#### [WORK INSTRUCTIONS]
Look through the lines below, find those with the word "based", and copy them.

====== DATA

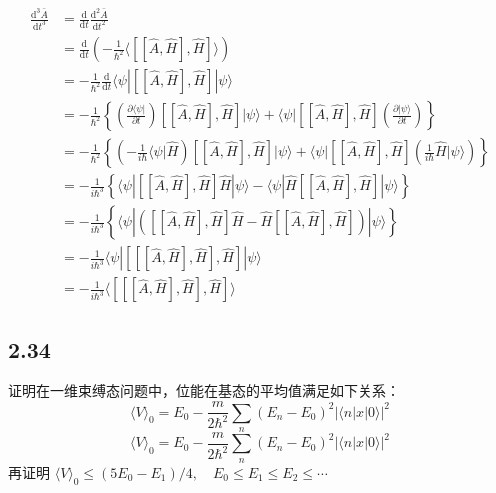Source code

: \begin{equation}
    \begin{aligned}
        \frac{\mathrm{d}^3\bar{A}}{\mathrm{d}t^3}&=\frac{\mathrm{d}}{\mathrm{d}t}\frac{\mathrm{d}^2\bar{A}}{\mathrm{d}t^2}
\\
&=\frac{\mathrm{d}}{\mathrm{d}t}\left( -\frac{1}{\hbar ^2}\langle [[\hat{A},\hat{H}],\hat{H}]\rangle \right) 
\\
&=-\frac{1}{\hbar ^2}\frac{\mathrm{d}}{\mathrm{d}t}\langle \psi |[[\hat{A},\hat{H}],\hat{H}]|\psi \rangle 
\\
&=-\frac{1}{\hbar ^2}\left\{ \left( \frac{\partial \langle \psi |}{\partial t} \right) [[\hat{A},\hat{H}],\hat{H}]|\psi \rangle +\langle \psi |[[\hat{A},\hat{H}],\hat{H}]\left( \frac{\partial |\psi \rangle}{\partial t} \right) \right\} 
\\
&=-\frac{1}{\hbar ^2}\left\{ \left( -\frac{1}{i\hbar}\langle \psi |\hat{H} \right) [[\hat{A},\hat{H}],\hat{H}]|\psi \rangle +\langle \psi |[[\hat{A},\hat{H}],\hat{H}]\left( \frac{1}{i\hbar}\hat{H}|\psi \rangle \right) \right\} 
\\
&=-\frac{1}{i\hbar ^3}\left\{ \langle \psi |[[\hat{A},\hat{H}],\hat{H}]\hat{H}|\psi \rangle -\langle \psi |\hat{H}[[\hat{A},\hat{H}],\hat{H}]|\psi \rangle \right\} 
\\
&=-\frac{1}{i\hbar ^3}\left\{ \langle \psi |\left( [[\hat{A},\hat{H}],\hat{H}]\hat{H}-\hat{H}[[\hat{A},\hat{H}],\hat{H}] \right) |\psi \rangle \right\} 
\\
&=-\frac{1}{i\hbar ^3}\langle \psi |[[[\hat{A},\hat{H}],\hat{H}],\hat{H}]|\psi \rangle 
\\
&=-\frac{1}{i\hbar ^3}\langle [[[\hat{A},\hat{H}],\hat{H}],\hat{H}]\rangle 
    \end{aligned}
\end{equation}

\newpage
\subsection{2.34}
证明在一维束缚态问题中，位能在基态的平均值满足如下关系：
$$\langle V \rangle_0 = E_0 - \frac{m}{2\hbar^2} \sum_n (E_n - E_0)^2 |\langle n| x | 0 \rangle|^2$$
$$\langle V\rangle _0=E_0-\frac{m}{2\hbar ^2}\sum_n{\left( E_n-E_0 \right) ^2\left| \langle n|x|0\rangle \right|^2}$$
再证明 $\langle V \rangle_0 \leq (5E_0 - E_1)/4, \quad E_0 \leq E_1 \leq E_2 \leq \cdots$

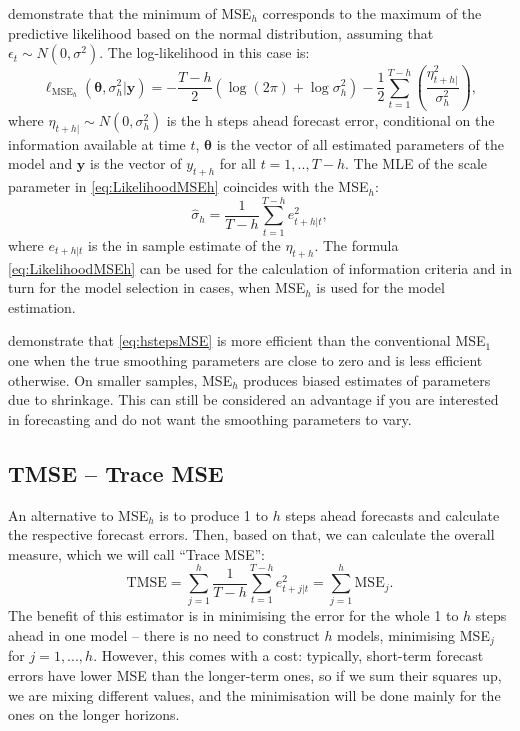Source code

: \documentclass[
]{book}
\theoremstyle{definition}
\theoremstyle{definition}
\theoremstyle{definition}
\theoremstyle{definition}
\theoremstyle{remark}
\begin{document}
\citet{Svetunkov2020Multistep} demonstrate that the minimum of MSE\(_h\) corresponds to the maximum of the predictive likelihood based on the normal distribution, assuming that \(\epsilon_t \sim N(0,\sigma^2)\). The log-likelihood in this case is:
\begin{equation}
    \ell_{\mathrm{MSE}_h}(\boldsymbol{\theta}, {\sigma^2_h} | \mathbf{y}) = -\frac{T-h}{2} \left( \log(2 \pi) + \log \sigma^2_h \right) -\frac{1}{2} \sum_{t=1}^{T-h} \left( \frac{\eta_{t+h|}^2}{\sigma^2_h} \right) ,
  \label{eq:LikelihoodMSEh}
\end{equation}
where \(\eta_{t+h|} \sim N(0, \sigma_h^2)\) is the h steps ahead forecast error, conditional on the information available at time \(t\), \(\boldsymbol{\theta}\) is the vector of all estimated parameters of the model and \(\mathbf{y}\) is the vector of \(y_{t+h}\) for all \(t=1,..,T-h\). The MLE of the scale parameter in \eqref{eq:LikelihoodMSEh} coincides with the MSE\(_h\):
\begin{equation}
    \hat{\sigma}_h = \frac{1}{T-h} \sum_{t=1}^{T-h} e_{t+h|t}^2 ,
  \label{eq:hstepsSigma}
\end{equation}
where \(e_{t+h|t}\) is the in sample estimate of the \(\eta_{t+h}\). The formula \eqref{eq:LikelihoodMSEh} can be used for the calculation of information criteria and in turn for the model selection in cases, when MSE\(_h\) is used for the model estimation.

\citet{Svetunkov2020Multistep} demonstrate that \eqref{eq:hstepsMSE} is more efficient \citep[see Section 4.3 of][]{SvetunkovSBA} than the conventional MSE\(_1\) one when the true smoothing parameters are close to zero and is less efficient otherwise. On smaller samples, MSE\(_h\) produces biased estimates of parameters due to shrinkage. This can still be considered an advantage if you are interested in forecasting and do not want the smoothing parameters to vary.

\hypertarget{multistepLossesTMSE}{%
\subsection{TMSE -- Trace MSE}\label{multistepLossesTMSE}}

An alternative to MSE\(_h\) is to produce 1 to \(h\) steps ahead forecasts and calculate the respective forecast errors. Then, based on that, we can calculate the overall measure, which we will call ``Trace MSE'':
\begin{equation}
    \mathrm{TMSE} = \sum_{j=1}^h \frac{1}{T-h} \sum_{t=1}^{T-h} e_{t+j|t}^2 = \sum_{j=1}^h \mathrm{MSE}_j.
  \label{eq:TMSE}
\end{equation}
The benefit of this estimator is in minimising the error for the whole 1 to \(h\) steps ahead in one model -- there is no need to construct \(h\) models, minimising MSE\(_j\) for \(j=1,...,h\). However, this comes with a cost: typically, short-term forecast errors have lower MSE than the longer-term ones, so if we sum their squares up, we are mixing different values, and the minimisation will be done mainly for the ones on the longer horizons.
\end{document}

============

#### [ANSWER SPACE]
\citet{Svetunkov2020Multistep} demonstrate that the minimum of MSE\(_h\) corresponds to the maximum of the predictive likelihood based on the normal distribution, assuming that \(\epsilon_t \sim N(0,\sigma^2)\). The log-likelihood in this case is:
An alternative to MSE\(_h\) is to produce 1 to \(h\) steps ahead forecasts and calculate the respective forecast errors. Then, based on that, we can calculate the overall measure, which we will call ``Trace MSE'':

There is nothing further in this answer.